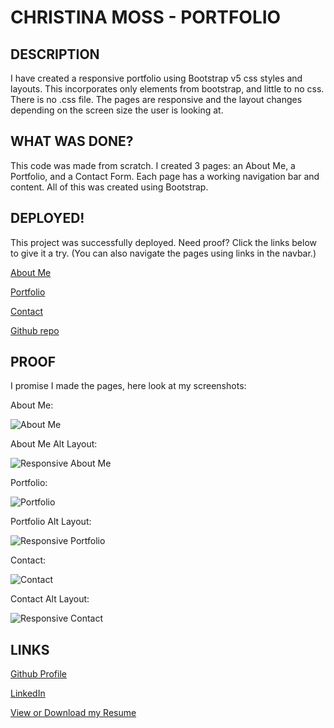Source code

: # CHRISTINA MOSS - PORTFOLIO

## DESCRIPTION

I have created a responsive portfolio using Bootstrap v5 css styles and layouts. This incorporates only elements from bootstrap, and little to no css. There is no .css file. The pages are responsive and the layout changes depending on the screen size the user is looking at.

## WHAT WAS DONE?

This code was made from scratch. I created 3 pages: an About Me, a Portfolio, and a Contact Form. Each page has a working navigation bar and content. All of this was created using Bootstrap. 

## DEPLOYED!

This project was successfully deployed. Need proof? Click the links below to give it a try. (You can also navigate the pages using links in the navbar.)

[About Me](https://cmoss703.github.io/hw2-responsive-portfolio/index.html)

[Portfolio](https://cmoss703.github.io/hw2-responsive-portfolio/portfolio.html)

[Contact](https://cmoss703.github.io/hw2-responsive-portfolio/contact.html)

[Github repo](https://github.com/cmoss703/hw2-responsive-portfolio)

## PROOF

I promise I made the pages, here look at my screenshots:

About Me:

![About Me](images/about-me.png)

About Me Alt Layout:

![Responsive About Me](images/resp-about.png)

Portfolio:

![Portfolio](images/portfolio.png)

Portfolio Alt Layout:

![Responsive Portfolio](images/resp-portfolio.png)

Contact:

![Contact](images/contact.png)

Contact Alt Layout:

![Responsive Contact](images/resp-contact.png)

## LINKS

[Github Profile](https://github.com/cmoss703)

[LinkedIn](https://www.linkedin.com/in/christina-moss-eit-86614092/)

[View or Download my Resume](https://drive.google.com/file/d/1xeC8TDVQev_SFY1KB1f2LtECM-yVNPpM/view?usp=sharing)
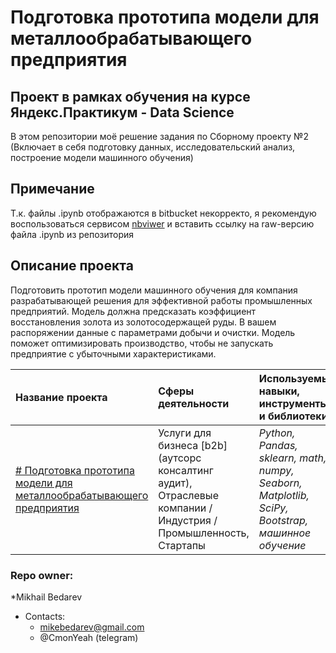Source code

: # Подготовка прототипа модели для металлообрабатывающего предприятия
## Проект в рамках обучения на курсе Яндекс.Практикум - Data Science

В этом репозитории моё решение задания по Сборному проекту №2 (Включает в себя подготовку данных, исследовательский анализ, построение модели машинного обучения)

## Примечание
Т.к. файлы .ipynb отображаются в bitbucket некорректо, я рекомендую воспользоваться сервисом [nbviwer](https://nbviewer.jupyter.org)
и вставить ссылку на raw-версию файла .ipynb из репозитория 

## Описание проекта
Подготовить прототип модели машинного обучения для компания разрабатывающей решения для эффективной работы промышленных предприятий.
Модель должна предсказать коэффициент восстановления золота из золотосодержащей руды. В вашем распоряжении данные с параметрами добычи и очистки.
Модель поможет оптимизировать производство, чтобы не запускать предприятие с убыточными характеристиками.

| Название проекта | Сферы деятельности | Используемые навыки, инструменты и библиотеки| Задачи проекта |
| :---------------------- | :---------------------- | :---------------------- |:---------------------- |
| [# Подготовка прототипа модели для металлообрабатывающего предприятия](prefabricated_project_2) | Услуги для бизнеса [b2b] (аутсорс консалтинг аудит), Отраслевые компании / Индустрия / Промышленность, Стартапы | *Python, Pandas, sklearn, math, numpy, Seaborn, Matplotlib, SciPy, Bootstrap, машинное обучение* | Разработка модели, предсказывающей коэффициент восстановления золота из золотосодержащей руды. |


### Repo owner: ###
*Mikhail Bedarev  
* Contacts:    
   - mikebedarev@gmail.com  
   - @CmonYeah (telegram)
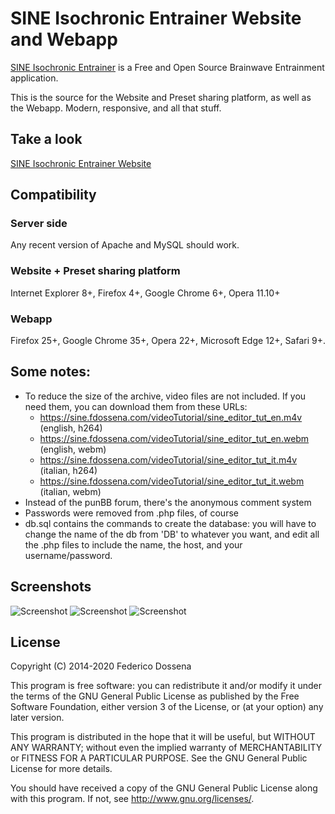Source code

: # SINE Isochronic Entrainer Website and Webapp
[SINE Isochronic Entrainer](https://sine.fdossena.com/) is a Free and Open Source Brainwave Entrainment application.

This is the source for the Website and Preset sharing platform, as well as the Webapp. Modern, responsive, and all that stuff.

## Take a look
[SINE Isochronic Entrainer Website](https://sine.fdossena.com/)

## Compatibility
### Server side
Any recent version of Apache and MySQL should work.
### Website + Preset sharing platform
Internet Explorer 8+, Firefox 4+, Google Chrome 6+, Opera 11.10+
### Webapp
Firefox 25+, Google Chrome 35+, Opera 22+, Microsoft Edge 12+, Safari 9+.

## Some notes:
* To reduce the size of the archive, video files are not included. If you need them, you can download them from these URLs:
	* https://sine.fdossena.com/videoTutorial/sine_editor_tut_en.m4v     (english, h264)
	* https://sine.fdossena.com/videoTutorial/sine_editor_tut_en.webm     (english, webm)
	* https://sine.fdossena.com/videoTutorial/sine_editor_tut_it.m4v     (italian, h264)
	* https://sine.fdossena.com/videoTutorial/sine_editor_tut_it.webm     (italian, webm)
* Instead of the punBB forum, there's the anonymous comment system
* Passwords were removed from .php files, of course
* db.sql contains the commands to create the database: you will have to change the name of the db from 'DB' to whatever you want, and edit all the .php files to include the name, the host, and your username/password.

## Screenshots
![Screenshot](https://fdossena.com/sine/website1.png)
![Screenshot](https://fdossena.com/sine/website2.png)
![Screenshot](https://fdossena.com/sine/webapp1.png)

## License
Copyright (C) 2014-2020 Federico Dossena

This program is free software: you can redistribute it and/or modify
it under the terms of the GNU General Public License as published by
the Free Software Foundation, either version 3 of the License, or
(at your option) any later version.

This program is distributed in the hope that it will be useful,
but WITHOUT ANY WARRANTY; without even the implied warranty of
MERCHANTABILITY or FITNESS FOR A PARTICULAR PURPOSE.  See the
GNU General Public License for more details.

You should have received a copy of the GNU General Public License
along with this program.  If not, see <http://www.gnu.org/licenses/>.
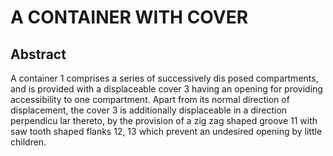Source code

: # A CONTAINER WITH COVER

## Abstract
A container 1 comprises a series of successively dis posed compartments, and is provided with a displaceable cover 3 having an opening for providing accessibility to one compartment. Apart from its normal direction of displacement, the cover 3 is additionally displaceable in a direction perpendicu lar thereto, by the provision of a zig zag shaped groove 11 with saw tooth shaped flanks 12, 13 which prevent an undesired opening by little children.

#### Instructions for the task
Make an exact copy of the listing above, omitting the pictures.

#### Answer for the task
Source code

: # CHRISTINA MOSS - PORTFOLIO

## DESCRIPTION

I have created a responsive portfolio using Bootstrap v5 css styles and layouts. This incorporates only elements from bootstrap, and little to no css. There is no .css file. The pages are responsive and the layout changes depending on the screen size the user is looking at.

## WHAT WAS DONE?

This code was made from scratch. I created 3 pages: an About Me, a Portfolio, and a Contact Form. Each page has a working navigation bar and content. All of this was created using Bootstrap. 

## DEPLOYED!

This project was successfully deployed. Need proof? Click the links below to give it a try. (You can also navigate the pages using links in the navbar.)

[About Me](https://cmoss703.github.io/hw2-responsive-portfolio/index.html)

[Portfolio](https://cmoss703.github.io/hw2-responsive-portfolio/portfolio.html)

[Contact](https://cmoss703.github.io/hw2-responsive-portfolio/contact.html)

[Github repo](https://github.com/cmoss703/hw2-responsive-portfolio)

## PROOF

I promise I made the pages, here look at my screenshots:

About Me:

![About Me](images/about-me.png)

About Me Alt Layout:

![Responsive About Me](images/resp-about.png)

Portfolio:

![Portfolio](images/portfolio.png)

Portfolio Alt Layout:

![Responsive Portfolio](images/resp-portfolio.png)

Contact:

![Contact](images/contact.png)

Contact Alt Layout:

![Responsive Contact](images/resp-contact.png)

## LINKS

[Github Profile](https://github.com/cmoss703)

[LinkedIn](https://www.linkedin.com/in/christina-moss-eit-86614092/)

[View or Download my Resume](https://drive.google.com/file/d/1xeC8TDVQev_SFY1KB1f2LtECM-yVNPpM/view?usp=sharing)
Source code

: # Подготовка прототипа модели для металлообрабатывающего предприятия
## Проект в рамках обучения на курсе Яндекс.Практикум - Data Science

В этом репозитории моё решение задания по Сборному проекту №2 (Включает в себя подготовку данных, исследовательский анализ, построение модели машинного обучения)

## Примечание
Т.к. файлы .ipynb отображаются в bitbucket некорректо, я рекомендую воспользоваться сервисом [nbviwer](https://nbviewer.jupyter.org)
и вставить ссылку на raw-версию файла .ipynb из репозитория 

## Описание проекта
Подготовить прототип модели машинного обучения для компания разрабатывающей решения для эффективной работы промышленных предприятий.
Модель должна предсказать коэффициент восстановления золота из золотосодержащей руды. В вашем распоряжении данные с параметрами добычи и очистки.
Модель поможет оптимизировать производство, чтобы не запускать предприятие с убыточными характеристиками.

| Название проекта | Сферы деятельности | Используемые навыки, инструменты и библиотеки| Задачи проекта |
| :---------------------- | :---------------------- | :---------------------- |:---------------------- |
| [# Подготовка прототипа модели для металлообрабатывающего предприятия](prefabricated_project_2) | Услуги для бизнеса [b2b] (аутсорс консалтинг аудит), Отраслевые компании / Индустрия / Промышленность, Стартапы | *Python, Pandas, sklearn, math, numpy, Seaborn, Matplotlib, SciPy, Bootstrap, машинное обучение* | Разработка модели, предсказывающей коэффициент восстановления золота из золотосодержащей руды. |


### Repo owner: ###
*Mikhail Bedarev  
* Contacts:    
   - mikebedarev@gmail.com  
   - @CmonYeah (telegram)
Source code

: # SINE Isochronic Entrainer Website and Webapp
[SINE Isochronic Entrainer](https://sine.fdossena.com/) is a Free and Open Source Brainwave Entrainment application.

This is the source for the Website and Preset sharing platform, as well as the Webapp. Modern, responsive, and all that stuff.

## Take a look
[SINE Isochronic Entrainer Website](https://sine.fdossena.com/)

## Compatibility
### Server side
Any recent version of Apache and MySQL should work.
### Website + Preset sharing platform
Internet Explorer 8+, Firefox 4+, Google Chrome 6+, Opera 11.10+
### Webapp
Firefox 25+, Google Chrome 35+, Opera 22+, Microsoft Edge 12+, Safari 9+.

## Some notes:
* To reduce the size of the archive, video files are not included. If you need them, you can download them from these URLs:
	* https://sine.fdossena.com/videoTutorial/sine_editor_tut_en.m4v     (english, h264)
	* https://sine.fdossena.com/videoTutorial/sine_editor_tut_en.webm     (english, webm)
	* https://sine.fdossena.com/videoTutorial/sine_editor_tut_it.m4v     (italian, h264)
	* https://sine.fdossena.com/videoTutorial/sine_editor_tut_it.webm     (italian, webm)
* Instead of the punBB forum, there's the anonymous comment system
* Passwords were removed from .php files, of course
* db.sql contains the commands to create the database: you will have to change the name of the db from 'DB' to whatever you want, and edit all the .php files to include the name, the host, and your username/password.

## Screenshots
![Screenshot](https://fdossena.com/sine/website1.png)
![Screenshot](https://fdossena.com/sine/website2.png)
![Screenshot](https://fdossena.com/sine/webapp1.png)

## License
Copyright (C) 2014-2020 Federico Dossena

This program is free software: you can redistribute it and/or modify
it under the terms of the GNU General Public License as published by
the Free Software Foundation, either version 3 of the License, or
(at your option) any later version.

This program is distributed in the hope that it will be useful,
but WITHOUT ANY WARRANTY; without even the implied warranty of
MERCHANTABILITY or FITNESS FOR A PARTICULAR PURPOSE.  See the
GNU General Public License for more details.

You should have received a copy of the GNU General Public License
along with this program.  If not, see <http://www.gnu.org/licenses/>.
Source code

: # A CONTAINER WITH COVER

## Abstract
A container 1 comprises a series of successively dis posed compartments, and is provided with a displaceable cover 3 having an opening for providing accessibility to one compartment. Apart from its normal direction of displacement, the cover 3 is additionally displaceable in a direction perpendicu lar thereto, by the provision of a zig zag shaped groove 11 with saw tooth shaped flanks 12, 13 which prevent an undesired opening by little children.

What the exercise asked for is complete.